>>

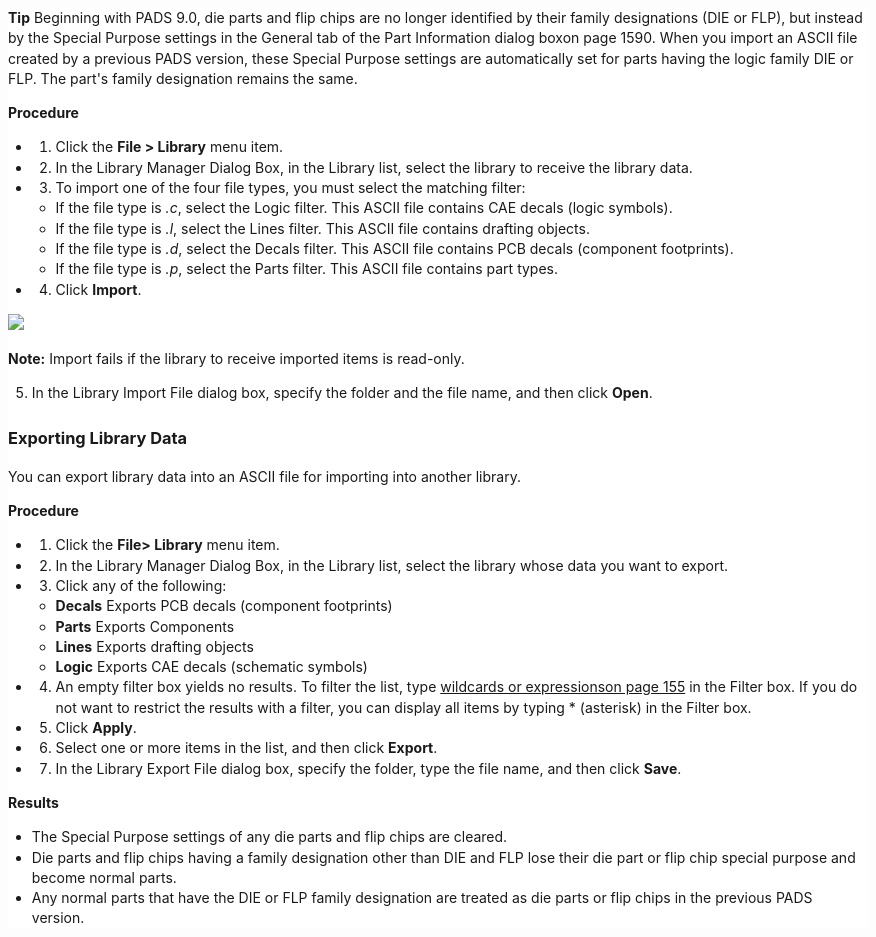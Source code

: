 **Tip** Beginning with PADS 9.0, die parts and flip chips are no longer identified by their family designations (DIE or FLP), but instead by the Special Purpose settings in the General tab of the Part Information dialog boxon page 1590. When you import an ASCII file created by a previous PADS version, these Special Purpose settings are automatically set for parts having the logic family DIE or FLP. The part's family designation remains the same.

**Procedure**

- 1. Click the **File > Library** menu item.
- 2. In the Library Manager Dialog Box, in the Library list, select the library to receive the library data.
- 3. To import one of the four file types, you must select the matching filter:
	- If the file type is *.c*, select the Logic filter. This ASCII file contains CAE decals (logic symbols).
	- If the file type is *.l*, select the Lines filter. This ASCII file contains drafting objects.
	- If the file type is *.d*, select the Decals filter. This ASCII file contains PCB decals (component footprints).
	- If the file type is *.p*, select the Parts filter. This ASCII file contains part types.
- 4. Click **Import**.

![](/layout/guide/6/_page_14_Picture_17.jpeg)

**Note:** Import fails if the library to receive imported items is read-only.

5. In the Library Import File dialog box, specify the folder and the file name, and then click **Open**.

### Exporting Library Data
You can export library data into an ASCII file for importing into another library.

**Procedure**

- 1. Click the **File> Library** menu item.
- 2. In the Library Manager Dialog Box, in the Library list, select the library whose data you want to export.
- 3. Click any of the following:
	- **Decals**  Exports PCB decals (component footprints)
	- **Parts**  Exports Components
	- **Lines**  Exports drafting objects
	- **Logic**  Exports CAE decals (schematic symbols)
- 4. An empty filter box yields no results. To filter the list, type [wildcards or expressionson page 155](#page-18-0) in the Filter box. If you do not want to restrict the results with a filter, you can display all items by typing \* (asterisk) in the Filter box.
- 5. Click **Apply**.
- 6. Select one or more items in the list, and then click **Export**.
- 7. In the Library Export File dialog box, specify the folder, type the file name, and then click **Save**.

**Results**

- The Special Purpose settings of any die parts and flip chips are cleared.
- Die parts and flip chips having a family designation other than DIE and FLP lose their die part or flip chip special purpose and become normal parts.
- Any normal parts that have the DIE or FLP family designation are treated as die parts or flip chips in the previous PADS version.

<<

» **Task**:
Give back every record precisely as it stands, without the images.

» **Exercise response**:
Source code

: **Tip** Beginning with PADS 9.0, die parts and flip chips are no longer identified by their family designations (DIE or FLP), but instead by the Special Purpose settings in the General tab of the Part Information dialog boxon page 1590. When you import an ASCII file created by a previous PADS version, these Special Purpose settings are automatically set for parts having the logic family DIE or FLP. The part's family designation remains the same.

**Procedure**

- 1. Click the **File > Library** menu item.
- 2. In the Library Manager Dialog Box, in the Library list, select the library to receive the library data.
- 3. To import one of the four file types, you must select the matching filter:
	- If the file type is *.c*, select the Logic filter. This ASCII file contains CAE decals (logic symbols).
	- If the file type is *.l*, select the Lines filter. This ASCII file contains drafting objects.
	- If the file type is *.d*, select the Decals filter. This ASCII file contains PCB decals (component footprints).
	- If the file type is *.p*, select the Parts filter. This ASCII file contains part types.
- 4. Click **Import**.

![](/layout/guide/6/_page_14_Picture_17.jpeg)

**Note:** Import fails if the library to receive imported items is read-only.

5. In the Library Import File dialog box, specify the folder and the file name, and then click **Open**.

### Exporting Library Data
You can export library data into an ASCII file for importing into another library.

**Procedure**

- 1. Click the **File> Library** menu item.
- 2. In the Library Manager Dialog Box, in the Library list, select the library whose data you want to export.
- 3. Click any of the following:
	- **Decals**  Exports PCB decals (component footprints)
	- **Parts**  Exports Components
	- **Lines**  Exports drafting objects
	- **Logic**  Exports CAE decals (schematic symbols)
- 4. An empty filter box yields no results. To filter the list, type [wildcards or expressionson page 155](#page-18-0) in the Filter box. If you do not want to restrict the results with a filter, you can display all items by typing \* (asterisk) in the Filter box.
- 5. Click **Apply**.
- 6. Select one or more items in the list, and then click **Export**.
- 7. In the Library Export File dialog box, specify the folder, type the file name, and then click **Save**.

**Results**

- The Special Purpose settings of any die parts and flip chips are cleared.
- Die parts and flip chips having a family designation other than DIE and FLP lose their die part or flip chip special purpose and become normal parts.
- Any normal parts that have the DIE or FLP family designation are treated as die parts or flip chips in the previous PADS version.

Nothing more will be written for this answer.